Griseldo Ramirez Rodriguez, 19, died on the evening of Nov. 7, 2003, stabbed in the back by two men who were chasing him on Ugarte and Mariscal streets in the heart of Juárez's red light district.
"It appears to have been a fight between gangs," said state police spokesman Mauro Conde.
No one was arrested.
On Sept. 12, 2002, several Mexican nationals beat two FBI agents in the midst of a SWAT operation targeting train robbers at Anapra-Sunland Park. The agents, a man and a woman, were hospitalized in critical condition but survived.

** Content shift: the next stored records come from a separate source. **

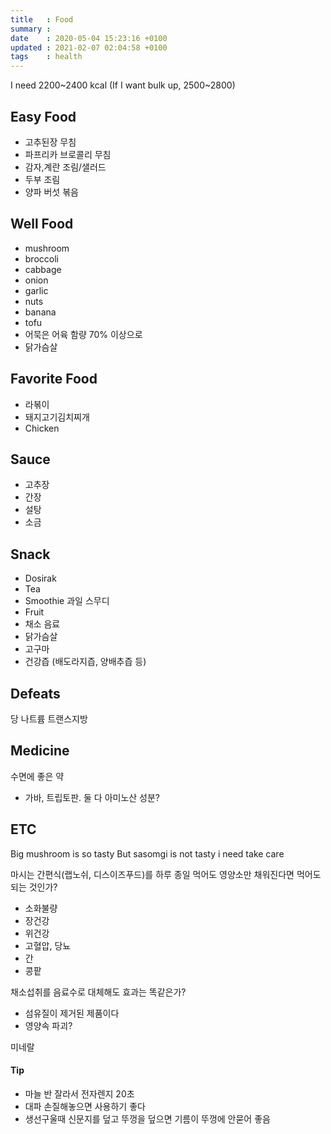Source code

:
 ```yaml
---
title   : Food
summary :
date    : 2020-05-04 15:23:16 +0100
updated : 2021-02-07 02:04:58 +0100
tags    : health
---
```


I need 2200~2400 kcal (If I want bulk up, 2500~2800)

## Easy Food
- 고추된장 무침
- 파프리카 브로콜리 무침
- 감자,계란 조림/샐러드
- 두부 조림
- 양파 버섯 볶음

## Well Food
- mushroom
- broccoli
- cabbage
- onion
- garlic
- nuts
- banana
- tofu
- 어묵은 어육 함량 70% 이상으로
- 닭가슴살

## Favorite Food
- 라볶이
- 돼지고기김치찌개
- Chicken

## Sauce
- 고추장
- 간장
- 설탕
- 소금

## Snack
- Dosirak
- Tea
- Smoothie 과일 스무디
- Fruit
- 채소 음료
- 닭가슴살
- 고구마
- 건강즙 (배도라지즙, 양배추즙 등)

## Defeats
당
나트륨
트랜스지방

## Medicine
수면에 좋은 약
- 가바, 트립토판. 둘 다 아미노산 성분?

## ETC
Big mushroom is so tasty
But sasomgi is not tasty i need take care

마시는 간편식(랩노쉬, 디스이즈푸드)를 하루 종일 먹어도 영양소만 채워진다면 먹어도 되는 것인가?
- 소화불량
- 장건강
- 위건강
- 고혈압, 당뇨
- 간
- 콩팥

채소섭취를 음료수로 대체해도 효과는 똑같은가?
- 섬유질이 제거된 제품이다
- 영양속 파괴?

미네랄

#### Tip
- 마늘 반 잘라서 전자렌지 20초
- 대파 손질해놓으면 사용하기 좋다
- 생선구울때 신문지를 덮고 뚜껑을 덮으면 기름이 뚜껑에 안묻어 좋음
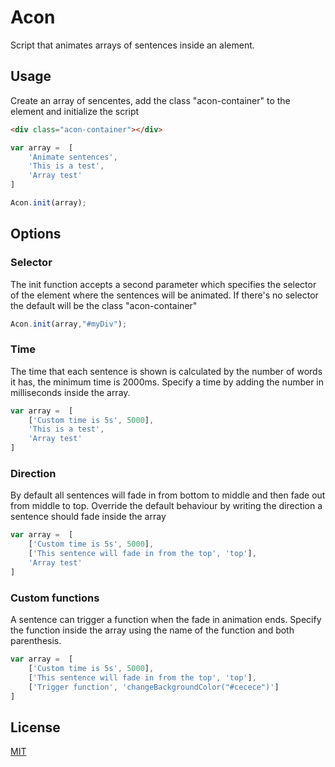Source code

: # Acon

Script that animates arrays of sentences inside an alement.


## Usage

Create an array of sencentes, add the class "acon-container" to the element and initialize the script

```html
<div class="acon-container"></div>
```

```javascript
var array =  [
    'Animate sentences',
    'This is a test',
    'Array test'
]

Acon.init(array);
```

## Options

### Selector
The init function accepts a second parameter which specifies the selector of the element where the sentences will be animated.
If there's no selector the default will be the class "acon-container"
```javascript
Acon.init(array,"#myDiv");
```
### Time
The time that each sentence is shown is calculated by the number of words it has, the minimum time is 2000ms.
Specify a time by adding the number in milliseconds inside the array.

```javascript
var array =  [
    ['Custom time is 5s', 5000],
    'This is a test',
    'Array test'
]
```
### Direction
By default all sentences will fade in from bottom to middle and then fade out from middle to top. 
Override the default behaviour by writing the direction a sentence should fade inside the array

```javascript
var array =  [
    ['Custom time is 5s', 5000],
    ['This sentence will fade in from the top', 'top'],
    'Array test'
]
```

### Custom functions
A sentence can trigger a function when the fade in animation ends. Specify the function inside the array using the name of the
function and both parenthesis.
```javascript
var array =  [
    ['Custom time is 5s', 5000],
    ['This sentence will fade in from the top', 'top'],
    ['Trigger function', 'changeBackgroundColor("#cecece")']
]
```

## License
[MIT](https://choosealicense.com/licenses/mit/)
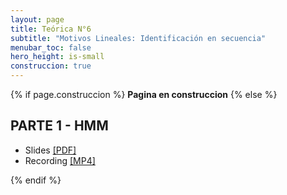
 ```yaml
---
layout: page
title: Teórica N°6
subtitle: "Motivos Lineales: Identificación en secuencia"
menubar_toc: false
hero_height: is-small
construccion: true
---
```


{% if page.construccion %}
**Pagina en construccion**
{% else %}

## PARTE 1 - HMM

- Slides [[PDF]](https://drive.google.com/file/d/1ASe7wOv7a92WyA4GnoNgoCE-xE47POaR/view?usp=sharing)
- Recording [[MP4]](https://drive.google.com/file/d/1LQ06HbIoUmE0qqcrZL2StoSfm31zgJSH/view?usp=sharing)

{% endif %}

As a result, 16 subjects were arrested, including Ramirez who was jailed at the Luna County Detention Center in Deming because he was 17. About two weeks later, he escaped with two other inmates.
"He was a very violent individual. He disarmed a metal pole from his bed and assaulted a female detention officer," said Art Werge, spokesman for the FBI in El Paso
The escapees also attacked a male guard, who suffered a broken arm.
Although the name released at the time was Rogelio Ramirez-Rodriguez, a human rights activist familiar with the case, confirmed it is the same person.
"We hadn't seen him since he was said to have fled back to Mexico (after the escape), but he was in touch with his family," said Jose Guadalupe Leon, president of the independent state network for human rights.
Only two men were ever sentenced for assaulting the agents - to two years in prison.
Several people are suing the U.S. government over the arrest, but Ramirez was not one of them, lawyers said.